“I am too young to be a bride” is a common phrase said by too many girls who are only just children. Every day, more children are being forced into a marriage they are much too young for, a marriage they don’t choose.
Imagine yourself in their position—knowing it’s wrong and trying to fight against it, then hearing, “You’re going to stay here and be my wife, whether you like it or not.” Would you continue fighting? Many of these young girls see no need to continue to fight. They have no choice but to give up their freedom.
A child and her “husband” had moved to their new home, and she finally got free movement while her “husband” was at work. She took it as an opportunity to report to the nearest police station and beg to be rescued. The police promised to help her, but nothing was immediately done. She was forced to go back “home” and pretend everything was okay. The police failed her.
She prayed each day for it not to be the day he decided to consummate the marriage. She decided to give it another chance by calling a radio station in desperation, and fortunately, help came immediately. Charges were made against both sets of parents, as well as the middle-aged man who abducted her.

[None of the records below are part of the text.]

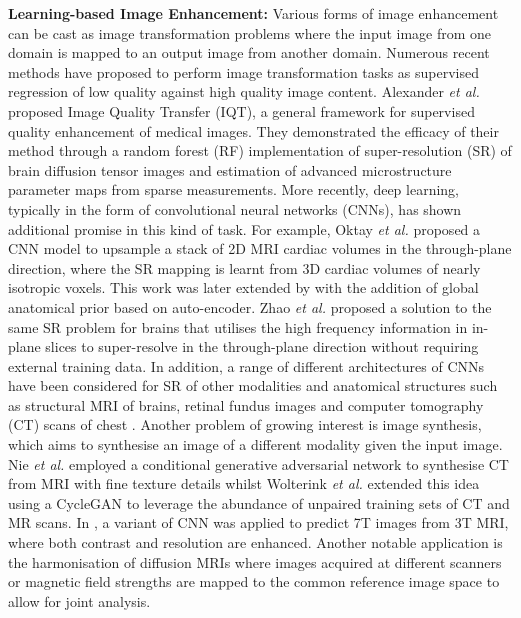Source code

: \textbf{Learning-based Image Enhancement:}
Various forms of image enhancement can be cast as image transformation problems where the input image from one domain is mapped to an output image from another domain. Numerous recent methods have proposed to perform image transformation tasks as supervised regression of low quality against high quality image content. Alexander \emph{et al.} \cite{alexander2014image} proposed Image Quality Transfer (IQT), a general framework for supervised quality enhancement of medical images. They demonstrated the efficacy of their method through a random forest (RF) implementation of super-resolution (SR) of brain diffusion tensor images and estimation of advanced microstructure parameter maps from sparse measurements. More recently, deep learning, typically in the form of convolutional neural networks (CNNs), has shown additional promise in this kind of task. For example, Oktay \emph{et al.} \cite{oktay2016multi} proposed a CNN model to upsample a stack of 2D MRI cardiac volumes in the through-plane direction, where the SR mapping is learnt from 3D cardiac volumes of nearly isotropic voxels. This work was later extended by \cite{oktay2018anatomically} with the addition of global anatomical prior based on auto-encoder. Zhao \emph{et al.} \cite{zhao2018deep} proposed a solution to the same SR problem for brains that utilises the high frequency information in in-plane slices to super-resolve in the through-plane direction without requiring external training data. In addition, a range of different architectures of CNNs have been considered for SR of other modalities and anatomical structures such as structural MRI \cite{chen2018efficient} of brains, retinal fundus images \cite{mahapatra2017image} and computer tomography (CT) scans of chest \cite{yu2017computed}. Another problem of growing interest is image synthesis, which aims to synthesise an image of a different modality given the input image. Nie \emph{et al.} \cite{nie2018medical} employed a conditional generative adversarial network to synthesise CT from MRI with fine texture details whilst Wolterink \emph{et al.} \cite{wolterink2017deep} extended this idea using a CycleGAN \cite{zhu2017unpaired} to leverage the abundance of unpaired training sets of CT and MR scans. In \cite{bahrami2016convolutional}, a variant of CNN  was applied to predict 7T images from 3T MRI, where both contrast and resolution are enhanced. Another notable application is the harmonisation of diffusion MRIs \cite{karayumak2018harmonizing,tax2019cross,blumberg2018deeper,blumberg2019msp} where images acquired at different scanners or magnetic field strengths are mapped to the common reference image space to allow for joint analysis.  

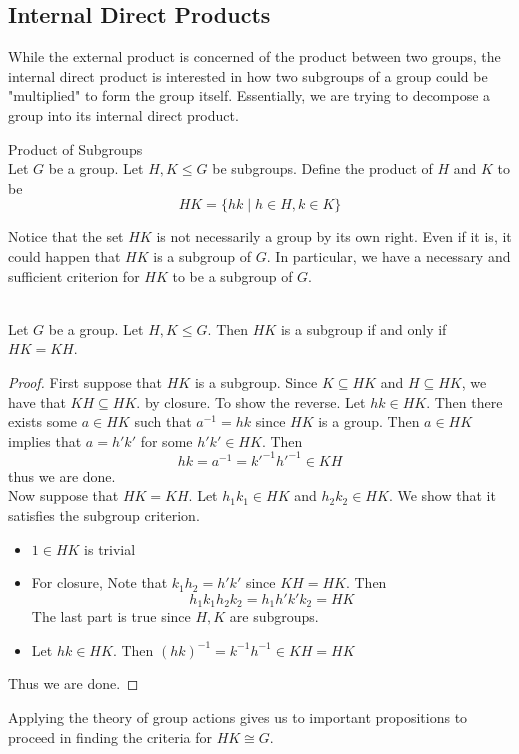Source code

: \documentclass[a4paper]{article}
\begin{document}
\subsection{Internal Direct Products}
While the external product is concerned of the product between two groups, the internal direct product is interested in how two subgroups of a group could be "multiplied" to form the group itself. Essentially, we are trying to decompose a group into its internal direct product. 

\begin{defn}{Product of Subgroups}{}\\
Let $G$ be a group. Let $H,K\leq G$ be subgroups. Define the product of $H$ and $K$ to be $$HK=\{hk\;|\;h\in H,k\in K\}$$
\end{defn}

Notice that the set $HK$ is not necessarily a group by its own right. Even if it is, it could happen that $HK$ is a subgroup of $G$. In particular, we have a necessary and sufficient criterion for $HK$ to be a subgroup of $G$. 

\begin{prp}{}{}\\
Let $G$ be a group. Let $H,K\leq G$. Then $HK$ is a subgroup if and only if $HK=KH$. 
\begin{proof}
First suppose that $HK$ is a subgroup. Since $K\subseteq HK$ and $H\subseteq HK$, we have that $KH\subseteq HK$. by closure. To show the reverse. Let $hk\in HK$. Then there exists some $a\in HK$ such that $a^{-1}=hk$ since $HK$ is a group. Then $a\in HK$ implies that $a=h'k'$ for some $h'k'\in HK$. Then $$hk=a^{-1}=k'^{-1}h'^{-1}\in KH$$ thus we are done. \\
Now suppose that $HK=KH$. Let $h_1k_1\in HK$ and $h_2k_2\in HK$. We show that it satisfies the subgroup criterion. 
\begin{itemize}
\item $1\in HK$ is trivial
\item For closure, Note that $k_1h_2=h'k'$ since $KH=HK$. Then $$h_1k_1h_2k_2=h_1h'k'k_2=HK$$ The last part is true since $H,K$ are subgroups. 
\item Let $hk\in HK$. Then $(hk)^{-1}=k^{-1}h^{-1}\in KH=HK$
\end{itemize}
Thus we are done. 
\end{proof}
\end{prp}

Applying the theory of group actions gives us to important propositions to proceed in finding the criteria for $HK\cong G$. 
\end{document}
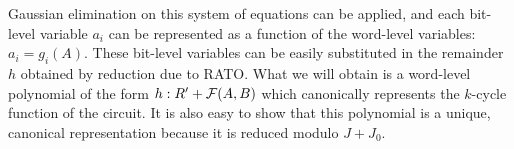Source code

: Gaussian elimination on this system of equations can be 
applied, and each bit-level variable $a_i$ can be represented as a
function of the word-level variables: $a_i = g_i(A)$. These bit-level
variables can be easily substituted in the remainder $h$ obtained by
reduction due to RATO. What we will obtain is a word-level polynomial
of the form $h: R' + {\mathcal{F}}(A, B)$ which canonically represents the
$k$-cycle function of the circuit. It is also easy to show that this
polynomial is a unique, canonical representation because it is reduced
modulo $J + J_0$.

Unfortunately, it doesn’t end with one girl’s story. Every day, all over the world, children are fighting against being sold for profit. They are people who deserve freedom and live the life they choose, not to be forced into slavery.
The Lesotho Child Protection and Welfare Act of 2011 criminalizes marriage for persons under the age of 18. Sixteen percent of young girls are married before the age of 18, and 1% before the age of 15. Most of these girls are married against their will as a way for their family to gain a lump sum of money from the elderly and often wealthier men. We are proud of these young women for the resilience they have in standing up for themselves against this horrific practice.